Background and Objective

Delamanid is a nitroimidazole, a novel class of drug for treating tuberculosis, and is primarily metabolized by albumin into the metabolite DM-6705. The aims of this analysis were to develop a population pharmacokinetic (PK) model to characterize the concentration-time course of delamanid and DM-6705 in adults with drug-resistant tuberculosis and to explore a potential drug–drug interaction with bedaquiline when coadministered.

Methods

Delamanid and DM-6705 concentrations after oral administration, from 52 participants (of whom 26 took bedaquiline concurrently and 20 were HIV-1 positive) enrolled in the DELIBERATE trial were analyzed using nonlinear mixed-effects modeling.

Results

Delamanid PK were described by a one-compartment disposition model with transit compartment absorption (mean absorption time of 1.45 h [95% confidence interval 0.501–2.20]) and linear elimination, while the PK of DM-6705 metabolite were described by a one-compartment disposition model with delamanid clearance as input and linear elimination.

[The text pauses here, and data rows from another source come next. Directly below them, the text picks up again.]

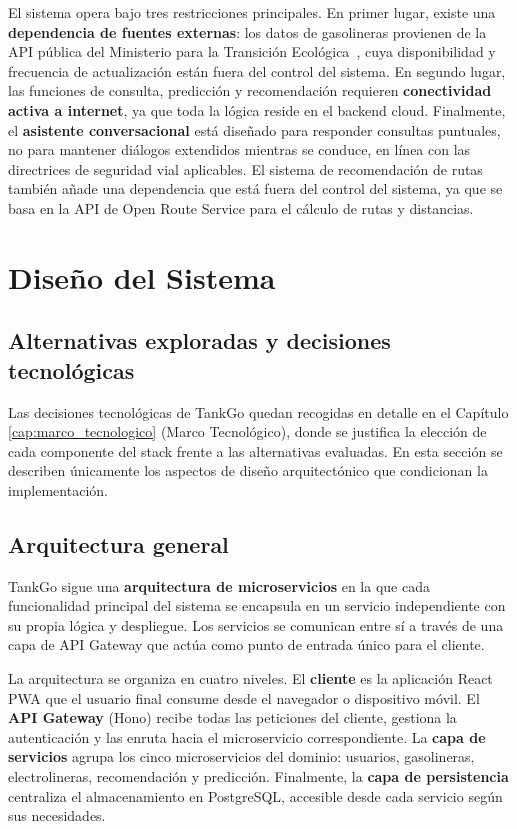 El sistema opera bajo tres restricciones principales. En primer lugar, existe una
\textbf{dependencia de fuentes externas}: los datos de gasolineras provienen de la API
pública del Ministerio para la Transición Ecológica~\cite{datosgob_carburantes}, cuya
disponibilidad y frecuencia de actualización están fuera del control del sistema. En segundo
lugar, las funciones de consulta, predicción y recomendación requieren \textbf{conectividad
  activa a internet}, ya que toda la lógica reside en el backend cloud. Finalmente, el
\textbf{asistente conversacional} está diseñado para responder consultas puntuales, no para
mantener diálogos extendidos mientras se conduce, en línea con las directrices de seguridad
vial aplicables. El sistema de recomendación de rutas también añade una dependencia que está fuera del control del sistema,
ya que se basa en la API de Open Route Service para el cálculo de rutas y distancias.

\section{Diseño del Sistema}
\label{sec:diseño_sistema}

\subsection{Alternativas exploradas y decisiones tecnológicas}
Las decisiones tecnológicas de TankGo quedan recogidas en detalle en el Capítulo \ref{cap:marco_tecnologico}
(Marco Tecnológico), donde se justifica la elección de cada
componente del stack frente a las alternativas evaluadas. En esta sección
se describen únicamente los aspectos de diseño arquitectónico que
condicionan la implementación.


\subsection{Arquitectura general}

TankGo sigue una \textbf{arquitectura de microservicios} en la que cada funcionalidad
principal del sistema se encapsula en un servicio independiente con su propia lógica y
despliegue. Los servicios se comunican entre sí a través de una capa de API Gateway que
actúa como punto de entrada único para el cliente.

La arquitectura se organiza en cuatro niveles. El \textbf{cliente} es la aplicación React
PWA que el usuario final consume desde el navegador o dispositivo móvil. El
\textbf{API Gateway} (Hono) recibe todas las peticiones del cliente, gestiona la
autenticación y las enruta hacia el microservicio correspondiente. La \textbf{capa de
  servicios} agrupa los cinco microservicios del dominio: usuarios, gasolineras,
electrolineras, recomendación y predicción. Finalmente, la \textbf{capa de persistencia}
centraliza el almacenamiento en PostgreSQL, accesible desde cada servicio según sus
necesidades.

Predicted terminal half-life values for delamanid and DM-6705 were 15.1 h and 7.8 days, respectively. The impact of plasma albumin concentrations on delamanid metabolism was not significant. Bedaquiline coadministration did not affect delamanid PK. Other than allometric scaling with body weight, no patients’ demographics were significant (including HIV).

Conclusions

This is the first joint PK model of delamanid and its DM-6705 metabolite. As such, it can be utilized in future exposure–response or exposure–safety analyses. Importantly, albumin concentrations, bedaquiline coadministration, and HIV co-infection (dolutegravir coadministration) did not have an effect on delamanid and DM-6705 PK.

中文翻译：

单独接受德拉马尼或与贝达喹啉联合用药的耐药结核病患者中德拉马尼及其主要代谢物 DM-6705 的群体药代动力学

背景和目的

Delamanid 是一种硝基咪唑，是一类治疗结核病的新型药物，主要由白蛋白代谢为代谢物 DM-6705。本分析的目的是开发群体药代动力学 (PK) 模型，以表征成人耐药结核病患者中 delamanid 和 DM-6705 的浓度-时间过程，并探讨共同给药时与贝达喹啉的潜在药物相互作用。

方法

使用非线性混合效应模型对参加 DELIBERATE 试验的 52 名参与者（其中 26 名同时服用贝达喹啉，20 名 HIV-1 阳性）口服给药后的德拉马尼和 DM-6705 浓度进行了分析。

结果

Delamanid PK 通过具有转运隔室吸收（平均吸收时间为 1.45 小时 [95% 置信区间 0.501–2.20]）和线性消除的单室处置模型来描述，而 DM-6705 代谢物的 PK 通过单室描述来描述。以 delamanid 间隙作为输入和线性消除的隔室配置模型。delamanid 和 DM-6705 的预测终末半衰期值分别为 15.1 小时和 7.8 天。血浆白蛋白浓度对德拉马尼代谢的影响不显着。贝达喹啉联合用药不影响德拉马尼 PK。除了与体重相关的异速生长外，没有患者的人口统计数据具有显着性（包括艾滋病毒）。